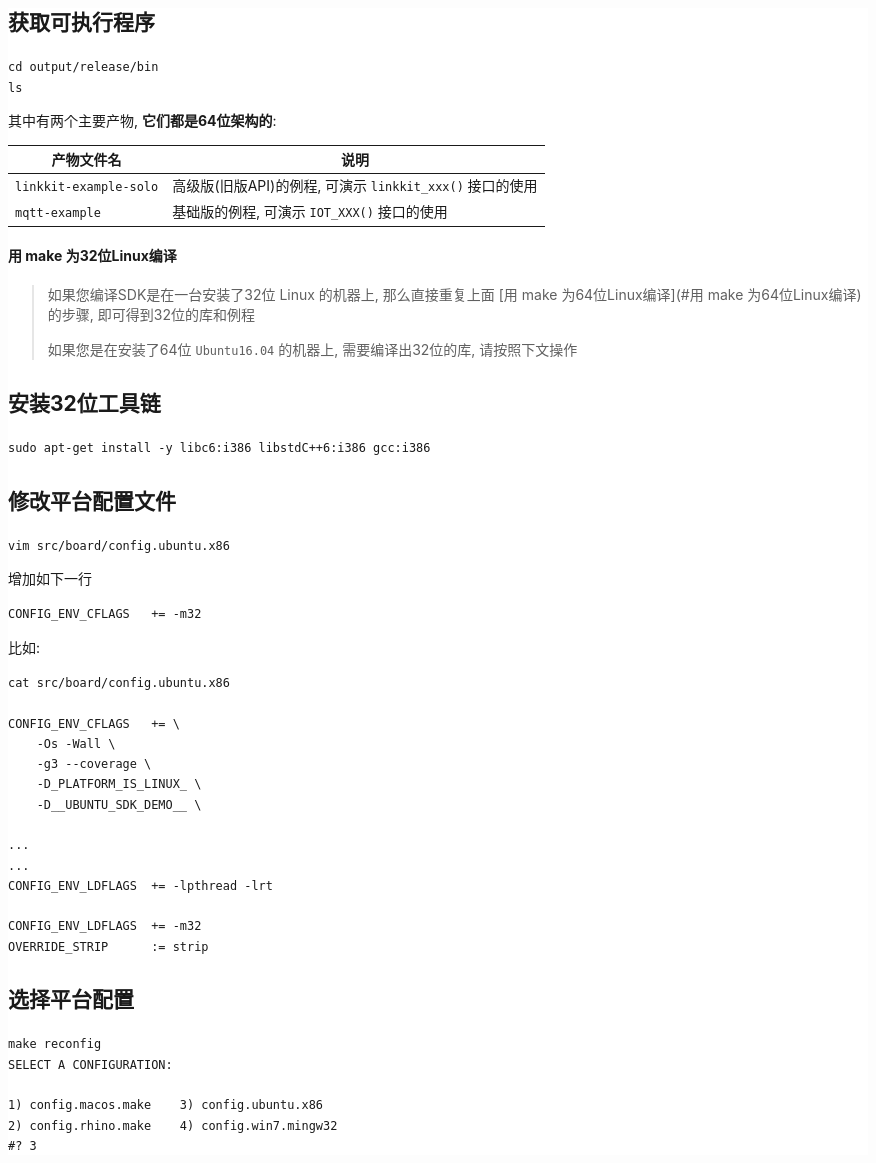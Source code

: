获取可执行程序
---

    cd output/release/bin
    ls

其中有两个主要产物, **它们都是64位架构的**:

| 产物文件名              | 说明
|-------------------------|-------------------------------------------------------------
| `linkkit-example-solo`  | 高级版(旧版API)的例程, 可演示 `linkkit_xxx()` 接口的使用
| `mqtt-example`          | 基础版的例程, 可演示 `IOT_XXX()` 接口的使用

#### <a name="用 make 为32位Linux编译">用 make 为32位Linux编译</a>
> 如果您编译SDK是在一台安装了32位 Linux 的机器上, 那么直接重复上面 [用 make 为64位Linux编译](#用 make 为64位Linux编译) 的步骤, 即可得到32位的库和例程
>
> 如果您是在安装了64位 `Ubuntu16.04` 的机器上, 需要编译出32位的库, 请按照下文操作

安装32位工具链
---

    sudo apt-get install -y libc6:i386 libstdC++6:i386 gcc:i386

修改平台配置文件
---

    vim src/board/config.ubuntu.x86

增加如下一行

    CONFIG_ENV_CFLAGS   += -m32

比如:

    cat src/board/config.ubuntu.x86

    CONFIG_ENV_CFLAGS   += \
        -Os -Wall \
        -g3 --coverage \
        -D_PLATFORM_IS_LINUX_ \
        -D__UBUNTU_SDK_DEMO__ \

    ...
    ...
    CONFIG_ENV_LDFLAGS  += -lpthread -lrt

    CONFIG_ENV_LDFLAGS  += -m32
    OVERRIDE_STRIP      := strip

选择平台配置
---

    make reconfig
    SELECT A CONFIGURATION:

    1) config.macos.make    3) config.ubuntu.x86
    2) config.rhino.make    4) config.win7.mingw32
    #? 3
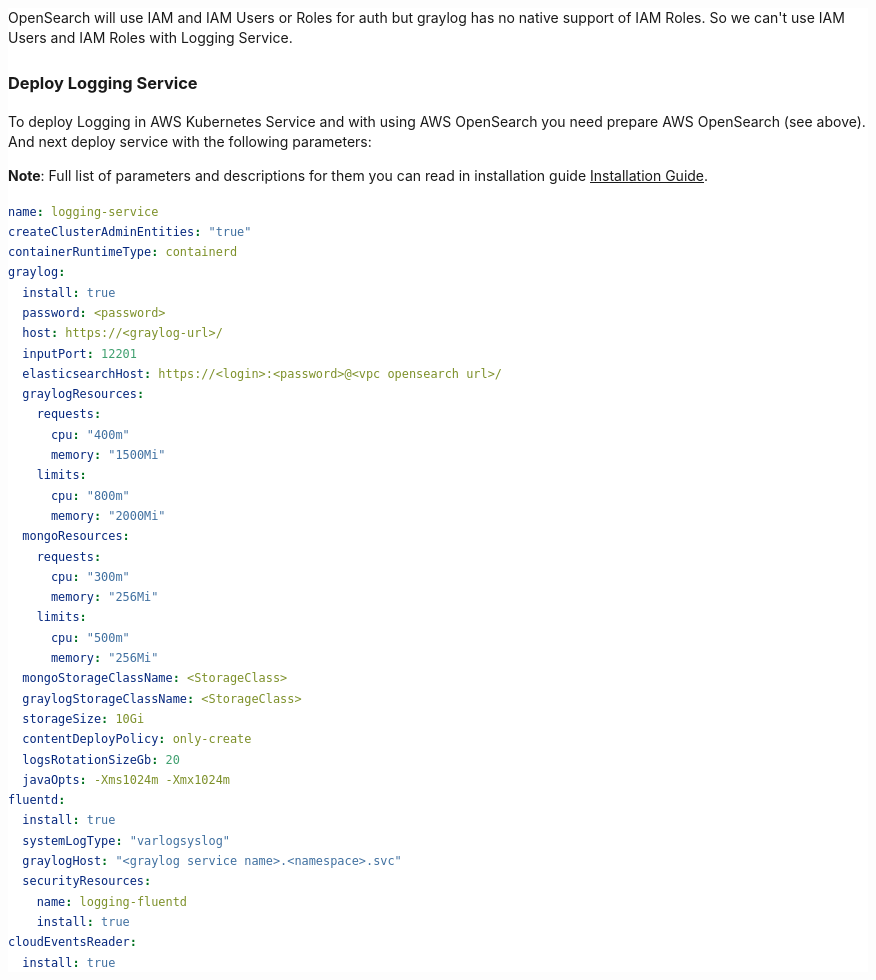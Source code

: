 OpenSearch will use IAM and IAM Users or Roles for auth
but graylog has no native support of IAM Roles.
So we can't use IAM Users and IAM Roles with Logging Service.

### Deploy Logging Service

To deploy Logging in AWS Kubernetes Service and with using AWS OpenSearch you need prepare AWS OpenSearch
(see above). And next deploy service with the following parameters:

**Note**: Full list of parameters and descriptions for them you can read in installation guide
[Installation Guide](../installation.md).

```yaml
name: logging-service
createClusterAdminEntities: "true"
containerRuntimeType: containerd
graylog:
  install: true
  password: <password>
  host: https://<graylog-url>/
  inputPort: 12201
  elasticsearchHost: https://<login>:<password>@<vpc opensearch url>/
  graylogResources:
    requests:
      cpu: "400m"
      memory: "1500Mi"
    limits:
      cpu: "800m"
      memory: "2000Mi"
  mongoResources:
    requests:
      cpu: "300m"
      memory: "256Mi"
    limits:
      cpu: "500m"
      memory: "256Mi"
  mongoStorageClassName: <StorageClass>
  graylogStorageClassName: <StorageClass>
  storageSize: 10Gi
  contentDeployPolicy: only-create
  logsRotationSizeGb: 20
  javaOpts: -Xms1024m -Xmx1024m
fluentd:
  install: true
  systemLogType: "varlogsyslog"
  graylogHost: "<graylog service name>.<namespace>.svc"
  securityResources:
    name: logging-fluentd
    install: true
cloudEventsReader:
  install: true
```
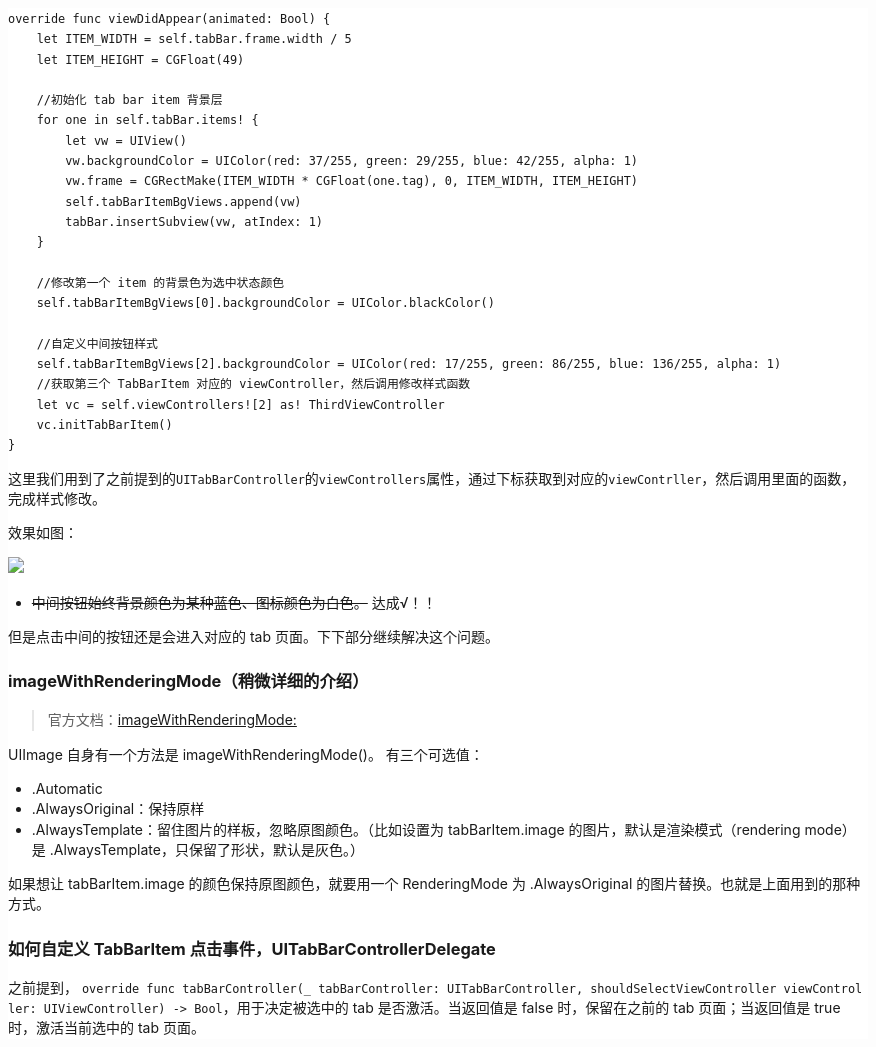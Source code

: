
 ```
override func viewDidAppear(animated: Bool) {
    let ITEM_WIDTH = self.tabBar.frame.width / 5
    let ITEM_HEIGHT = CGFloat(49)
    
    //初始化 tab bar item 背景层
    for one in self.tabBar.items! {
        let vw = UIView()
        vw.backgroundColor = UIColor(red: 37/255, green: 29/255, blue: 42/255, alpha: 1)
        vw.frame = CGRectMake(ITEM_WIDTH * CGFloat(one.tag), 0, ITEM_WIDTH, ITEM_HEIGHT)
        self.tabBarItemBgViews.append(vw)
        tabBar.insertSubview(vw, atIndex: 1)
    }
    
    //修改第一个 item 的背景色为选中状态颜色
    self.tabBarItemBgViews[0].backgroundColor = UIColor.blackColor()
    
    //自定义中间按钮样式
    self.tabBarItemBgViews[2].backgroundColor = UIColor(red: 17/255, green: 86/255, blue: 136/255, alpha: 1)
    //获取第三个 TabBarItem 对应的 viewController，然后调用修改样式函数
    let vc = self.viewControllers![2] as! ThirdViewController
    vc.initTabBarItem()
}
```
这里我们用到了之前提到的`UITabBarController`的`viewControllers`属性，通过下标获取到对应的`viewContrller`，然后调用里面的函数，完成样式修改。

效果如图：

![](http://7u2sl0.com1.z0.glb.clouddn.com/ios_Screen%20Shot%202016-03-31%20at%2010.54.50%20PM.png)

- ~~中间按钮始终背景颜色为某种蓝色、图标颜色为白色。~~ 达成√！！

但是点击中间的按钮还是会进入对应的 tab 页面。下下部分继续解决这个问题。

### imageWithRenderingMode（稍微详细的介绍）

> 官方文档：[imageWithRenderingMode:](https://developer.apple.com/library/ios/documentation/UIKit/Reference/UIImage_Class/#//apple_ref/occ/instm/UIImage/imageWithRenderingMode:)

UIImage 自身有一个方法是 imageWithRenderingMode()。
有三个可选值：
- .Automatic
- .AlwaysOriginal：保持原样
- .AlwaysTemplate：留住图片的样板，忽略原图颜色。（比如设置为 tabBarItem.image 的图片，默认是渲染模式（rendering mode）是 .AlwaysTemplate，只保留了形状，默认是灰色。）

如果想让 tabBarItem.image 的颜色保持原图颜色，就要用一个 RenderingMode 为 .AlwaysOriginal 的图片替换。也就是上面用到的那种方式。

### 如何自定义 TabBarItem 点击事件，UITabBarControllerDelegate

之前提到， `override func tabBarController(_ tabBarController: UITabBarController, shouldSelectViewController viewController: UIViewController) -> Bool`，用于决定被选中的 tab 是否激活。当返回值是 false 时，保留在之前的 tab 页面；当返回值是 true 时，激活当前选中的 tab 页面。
---------------
### [Prompt]
Go from the first line of the listing to the line holding "### Deploy Logging Service" and, please, transcribe those lines exactly, both included, with no pictures.

### [Output of the task]
Source code

:获取可执行程序
---

    cd output/release/bin
    ls

其中有两个主要产物, **它们都是64位架构的**:

| 产物文件名              | 说明
|-------------------------|-------------------------------------------------------------
| `linkkit-example-solo`  | 高级版(旧版API)的例程, 可演示 `linkkit_xxx()` 接口的使用
| `mqtt-example`          | 基础版的例程, 可演示 `IOT_XXX()` 接口的使用

#### <a name="用 make 为32位Linux编译">用 make 为32位Linux编译</a>
> 如果您编译SDK是在一台安装了32位 Linux 的机器上, 那么直接重复上面 [用 make 为64位Linux编译](#用 make 为64位Linux编译) 的步骤, 即可得到32位的库和例程
>
> 如果您是在安装了64位 `Ubuntu16.04` 的机器上, 需要编译出32位的库, 请按照下文操作

安装32位工具链
---

    sudo apt-get install -y libc6:i386 libstdC++6:i386 gcc:i386

修改平台配置文件
---

    vim src/board/config.ubuntu.x86

增加如下一行

    CONFIG_ENV_CFLAGS   += -m32

比如:

    cat src/board/config.ubuntu.x86

    CONFIG_ENV_CFLAGS   += \
        -Os -Wall \
        -g3 --coverage \
        -D_PLATFORM_IS_LINUX_ \
        -D__UBUNTU_SDK_DEMO__ \

    ...
    ...
    CONFIG_ENV_LDFLAGS  += -lpthread -lrt

    CONFIG_ENV_LDFLAGS  += -m32
    OVERRIDE_STRIP      := strip

选择平台配置
---

    make reconfig
    SELECT A CONFIGURATION:

    1) config.macos.make    3) config.ubuntu.x86
    2) config.rhino.make    4) config.win7.mingw32
    #? 3
Source code

: OpenSearch will use IAM and IAM Users or Roles for auth
but graylog has no native support of IAM Roles.
So we can't use IAM Users and IAM Roles with Logging Service.

### Deploy Logging Service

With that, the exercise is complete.